Anderson Cooper Full Circle is an American news program hosted by Anderson Cooper that premiered on July 16, 2018, on Facebook Watch, moving to CNN digital platforms and airing there until 2020. On March 29, 2022, the series resumed on CNN+ and concluded with the service's closure.

==Format==
On Facebook, the show was broadcast in a vertical format optimal for mobile devices and filmed from wherever Cooper is for Anderson Cooper 360. The show includes live polls that offer the ability for to vote on which stories they care about the most. Cooper also replies to questions posed by the audience on the show's Facebook comments section.

==Production==
On February 12, 2018, it was announced that Facebook was developing a news section within its streaming service Facebook Watch to feature breaking news stories.
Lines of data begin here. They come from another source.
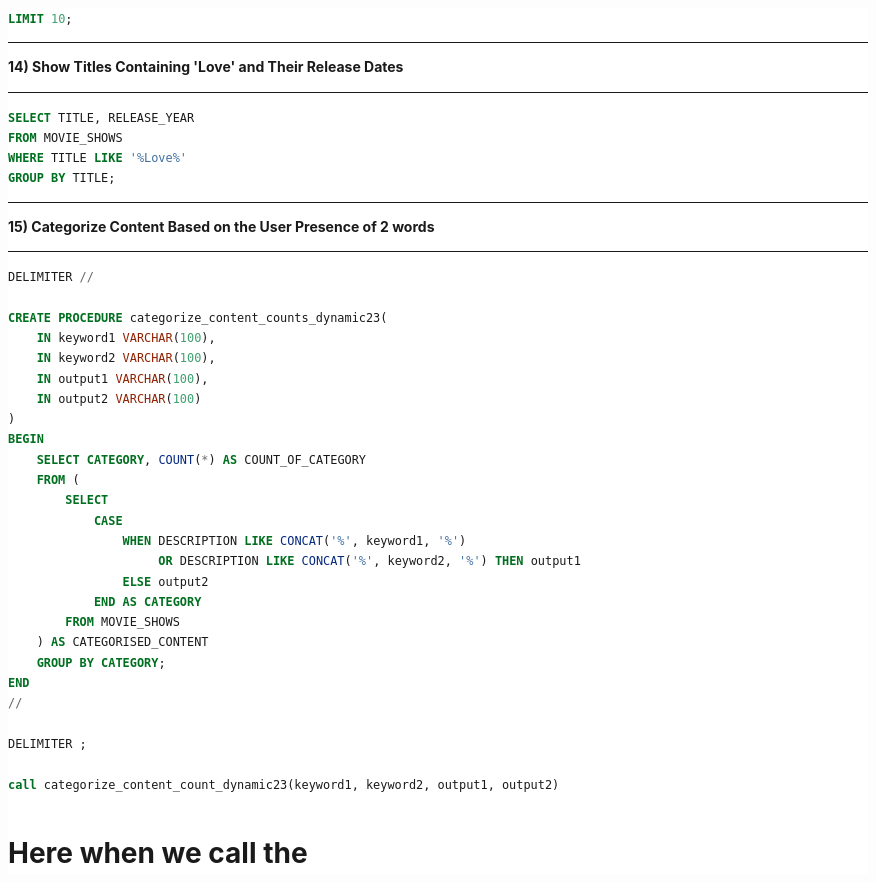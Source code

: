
 ```sql
LIMIT 10;
```

---

**14) Show Titles Containing 'Love' and Their Release Dates**

---

```sql
SELECT TITLE, RELEASE_YEAR
FROM MOVIE_SHOWS
WHERE TITLE LIKE '%Love%'
GROUP BY TITLE;
```

---

**15) Categorize Content Based on the User Presence of 2 words**

---

```sql
DELIMITER //

CREATE PROCEDURE categorize_content_counts_dynamic23(
    IN keyword1 VARCHAR(100),
    IN keyword2 VARCHAR(100),
    IN output1 VARCHAR(100),
    IN output2 VARCHAR(100)
)
BEGIN
    SELECT CATEGORY, COUNT(*) AS COUNT_OF_CATEGORY
    FROM (
        SELECT 
            CASE
                WHEN DESCRIPTION LIKE CONCAT('%', keyword1, '%') 
                     OR DESCRIPTION LIKE CONCAT('%', keyword2, '%') THEN output1
                ELSE output2
            END AS CATEGORY
        FROM MOVIE_SHOWS
    ) AS CATEGORISED_CONTENT
    GROUP BY CATEGORY;
END
//

DELIMITER ;

call categorize_content_count_dynamic23(keyword1, keyword2, output1, output2)
```
# Here when we call the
The news section was set to be overseen by Facebook's head of news partnerships Campbell Brown.

On June 6, 2018, it was announced that Facebook's first slate of partners for their news section on Facebook Watch would include CNN. The news program the two companies developed was revealed to be hosted by Anderson Cooper and titled Anderson Cooper Full Circle.

On July 11, 2018, it was announced that the show would premiere on July 16, 2018 and broadcast on weekdays at 6:25 PM ET. It was further reported that the show's first episode was scheduled to be broadcast from Helsinki, Finland for the 2018 Russia–United States Summit between U.S. President Donald Trump and Russian President Vladimir Putin.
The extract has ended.